Il sera en conséquence jugé que cette constitution vaut élection de domicile au sens de l’article 53 de la loi du 29 juillet 1881.
Le jugement sera dans ces conditions infirmé en ce qu’il a fait droit à l’exception de nullité des assignations délivrées par M. [H] à Mme [L] et Mme [I] les 7 et 20 décembre 2022.
Sur la fin de non-recevoir tirée de la prescription
Selon l’article 122 du code de procédure civile, constitue une fin de non-recevoir tout moyen qui tend à faire déclarer l’adversaire irrecevable en sa demande, sans examen au fond, pour défaut de droit d’agir, tel le défaut de qualité, le défaut d’intérêt, la prescription, le délai préfix, la chose jugée.
S’agissant d’une action en diffamation, l’article 65 de la loi du 29 juillet 1881 applicable en la matière dispose que l’action publique et l’action civile résultant des crimes, délits et contraventions prévus par la présente loi se prescriront après trois mois révolus, à compter du jour où ils auront été commis ou du jour du dernier acte d’instruction ou de poursuite s’il en a été fait.
Il est constant que lorsque des poursuites pour diffamation publique sont engagées à raison de la diffusion, sur le réseau internet, d’un message figurant sur un site, le point de départ du délai de prescription prévu par l’article 65 de la loi du 29 juillet 1881 doit être fixé à la date du premier acte de publication, qui est celle à laquelle le message a été mis pour la première fois à la disposition des utilisateurs.
En l’espèce, il résulte de la plainte de M. [H] qu’il a découvert sur le réseau Instagram des messages qu’il qualifie de diffamatoires de Mme [L] du 22 juin 2021 et de Mme [I] du 23 juin 2021.
Or, les assignations ont été délivrées à Mme [L] le 7 décembre 2022 et à Mme [I] le 20 décembre 2022, soit plus de trois mois après les dates de publication des 22 et 23 juin 2021.
L’action indemnitaire engagée par M. [H] sur le fondement de l’article 29 de la loi du 29 juillet 1881 est dans ces conditions irrecevable comme prescrite.
Sur les dépens et les dispositions de l’article 700 du code de procédure civile
Le jugement sera confirmé en ses dispositions relatives aux dépens et aux frais irrépétibles.
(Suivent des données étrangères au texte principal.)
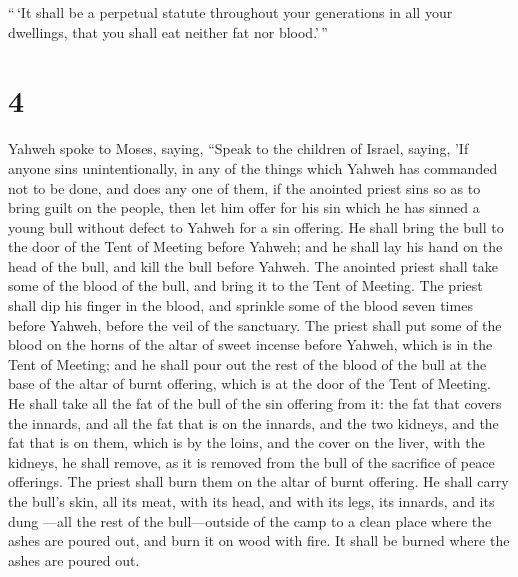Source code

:  ``\,`It shall be a perpetual statute throughout your
generations in all your dwellings, that you shall eat neither fat nor
blood.'\,''

\hypertarget{section-3}{%
\section{4}\label{section-3}}

 Yahweh spoke to Moses, saying,  ``Speak to
the children of Israel, saying, 'If anyone sins unintentionally, in any
of the things which Yahweh has commanded not to be done, and does any
one of them,  if the anointed priest sins so as to bring
guilt on the people, then let him offer for his sin which he has sinned
a young bull without defect to Yahweh for a sin offering. 
He shall bring the bull to the door of the Tent of Meeting before
Yahweh; and he shall lay his hand on the head of the bull, and kill the
bull before Yahweh.  The anointed priest shall take some
of the blood of the bull, and bring it to the Tent of Meeting.
 The priest shall dip his finger in the blood, and
sprinkle some of the blood seven times before Yahweh, before the veil of
the sanctuary.  The priest shall put some of the blood on
the horns of the altar of sweet incense before Yahweh, which is in the
Tent of Meeting; and he shall pour out the rest of the blood of the bull
at the base of the altar of burnt offering, which is at the door of the
Tent of Meeting.  He shall take all the fat of the bull of
the sin offering from it: the fat that covers the innards, and all the
fat that is on the innards,  and the two kidneys, and the
fat that is on them, which is by the loins, and the cover on the liver,
with the kidneys, he shall remove,  as it is removed from
the bull of the sacrifice of peace offerings. The priest shall burn them
on the altar of burnt offering.  He shall carry the
bull's skin, all its meat, with its head, and with its legs, its
innards, and its dung  ---all the rest of the
bull---outside of the camp to a clean place where the ashes are poured
out, and burn it on wood with fire. It shall be burned where the ashes
are poured out.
M. [H], qui succombe, sera condamné aux dépens d’appel conformément à l’article 696 du code de procédure civile.
L’équité commande en outre de mettre à sa charge une somme de 1 500 euros au titre de l’article 700 du code de procédure civile au bénéfice de Mme [L] et une somme de 1 500 euros au bénéfice de Mme [I] au titre de la procédure d’appel. Sa demande formée sur ce fondement sera rejetée.
PAR CES MOTIFS
La cour,
Infirme le jugement du tribunal judiciaire de Thionville du 13 novembre 2023 en ce que les assignations délivrées par M. [E] [H] à Mme [Q] [L] le 7 décembre 2022 et à Mme [P] [I] le 20 décembre 2022 ont été annulées et en ce que M. [E] [H] a été débouté de ses demandes,
Le confirme pour le surplus,
Statuant à nouveau des chefs infirmés,
Rejette l’exception de nullité des assignations délivrées par M. [E] [H] à Mme [Q] [L] le 7 décembre 2022 et à Mme [P] [I] le 20 décembre 2022,
Déclare la demande en paiement de dommages et intérêts formée par M. [E] [H] sur le fondement de l’article 29 de la loi du 29 juillet 1881 à l’encontre de Mme [Q] [L] et de Mme [P] [I] irrecevable comme prescrite,
Y ajoutant,
Condamne M. [E] [H] aux dépens d’appel,
Condamne M. [E] [H] à payer à Mme [Q] [L] la somme de mille cinq cents euros (1 500 euros) au titre de l’article 700 du code de procédure civile,
Condamne M. [E] [H] à payer à Mme [P] [I] la somme de mille cinq cents euros (1 500 euros) au titre de l’article 700 du code de procédure civile,
Rejette la demande de M. [E] [H] sur le fondement des dispositions de l’article 700 du code de procédure civile.
La Greffière Le Président de chambre
Au nom du peuple français,
En conséquence, la République française mande et ordonne à tous commissaires de justice, sur ce requis, de mettre ladite décision à exécution, aux procureurs généraux et aux procureurs de la République près les tribunaux judiciaires d’y tenir la main, à tous commandants et officiers de la force publique de prêter main-forte lorsqu’ils en seront légalement requis.